In the present study the i.v. administration of adrenaline was taken as control. Several studies have reported the effects of i.v. adrenaline on uterine blood flow. Hood et al. (1986) found that i.v. injection of adrenaline 15 μg decreases uterine blood flow up to 60% for 3 min in pregnant ewes [9]. In our study, adrenaline i.v. bolus decreased uterine blood flow (α and β2 adrenergic effect), confirming the data of Hood et al. However, the i.v. adrenaline did not alter the maternal heart rate, which is in accordance with clinical experience during which i.v. injections of adrenaline to women in labour do not reliably lead to tachycardia [10,11].

In conclusion, this study indicates that consecutive epidural injections of adrenaline have no significant effects on maternal and fetal haemodynamic performance, uterine blood flow, blood gases and acid-base status in the pregnant ewe. However, an i.v. injection of adrenaline 10 or 15 μg decreases uterine blood flow in pregnant ewes and might compromise the fetus without increasing the heart rate of the mother.

References

1 Moore DC, Batra MS: The components of an effective test dose prior to epidural block. Anesthesiology 1981; 55: 693-696.

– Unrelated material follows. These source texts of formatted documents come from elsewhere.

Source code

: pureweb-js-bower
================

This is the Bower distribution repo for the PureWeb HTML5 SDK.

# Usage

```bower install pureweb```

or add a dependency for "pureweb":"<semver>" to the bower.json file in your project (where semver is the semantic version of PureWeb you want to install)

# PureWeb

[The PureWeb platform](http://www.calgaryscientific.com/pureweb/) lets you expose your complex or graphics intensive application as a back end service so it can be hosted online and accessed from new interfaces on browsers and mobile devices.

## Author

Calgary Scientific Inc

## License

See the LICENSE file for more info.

2 Abboud TK, DerSarkissan L, Terrasi J et al. Comparitive maternal, fetal, and neonatal effects of chloroprocaine with and without epinephrine for epidural anesthesia in obstetrics. Anesth Analg 1987; 66: 71-75.

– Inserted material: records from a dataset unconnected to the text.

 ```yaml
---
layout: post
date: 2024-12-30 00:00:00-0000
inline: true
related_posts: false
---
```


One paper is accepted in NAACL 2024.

3 Abboud TK, David S, Nagapalla S et al. Maternal, fetal, and neonatal effects of lidocaine with and without epinephrine for epidural anesthesia in obstetrics. Anesth Analg 1984; 63: 973-979.
4 Wallis KL, Shnider SM, Hicks JS et al. Epidural anesthesia in the normotensive pregnant ewe: effects on uterine blood flow and fetal acid-base status. Anesthesiology 1976; 44: 481-487.
5 Vertommen JD, Marcus MAE, Van Aken H. The effects of intravenous and epidural sufentanil in the chronic maternal-fetal sheep preparation. Anesth Analg 1995; 80: 71-75.
6 Alahuhta S, Räsänan J, Joupilla R et al. Effects of extradural bupivacaine with adrenaline for Caesarean section on uteroplacental and fetal circulation. Br J Anaesth 1991; 67: 678-682.
7 McLintic AJ, Danskin FH, Reid JA, Thorburn J. Effects of adrenaline on extradural anaesthesia, plasma lignocaine concentrations and the feto-placental unit during elective Caesarean section. Br J Anaesth 1991; 67: 683-689.
8 Alahuhta S, Räsänan J, Joupilla P et al. Ueroplacental and fetal circulation during extradural bupivacaine-adrenaline and bupivacaine for Caesarean section in hypertensive pregnancies with chronic fetal asphyxia. Br J Anaesth 1993; 71: 348-353.
9 Hood DD, Dewan DM, James FM. Maternal and fetal effects of epinephrine in gravid ewes. Anesthesiology 1986; 64: 610-613.
10 Cartwright PD, McCarroll SM, Antzaka C. Maternal heart rate changes with a plain epidural test dose. Anesthesiology 1986; 65: 226-228.
11 Leighton BL, Norris MC, Sosis M et al. Limitations of epinephrine as a marker of intravascular injection in laboring women. Anesthesiology 1988; 66: 688-691.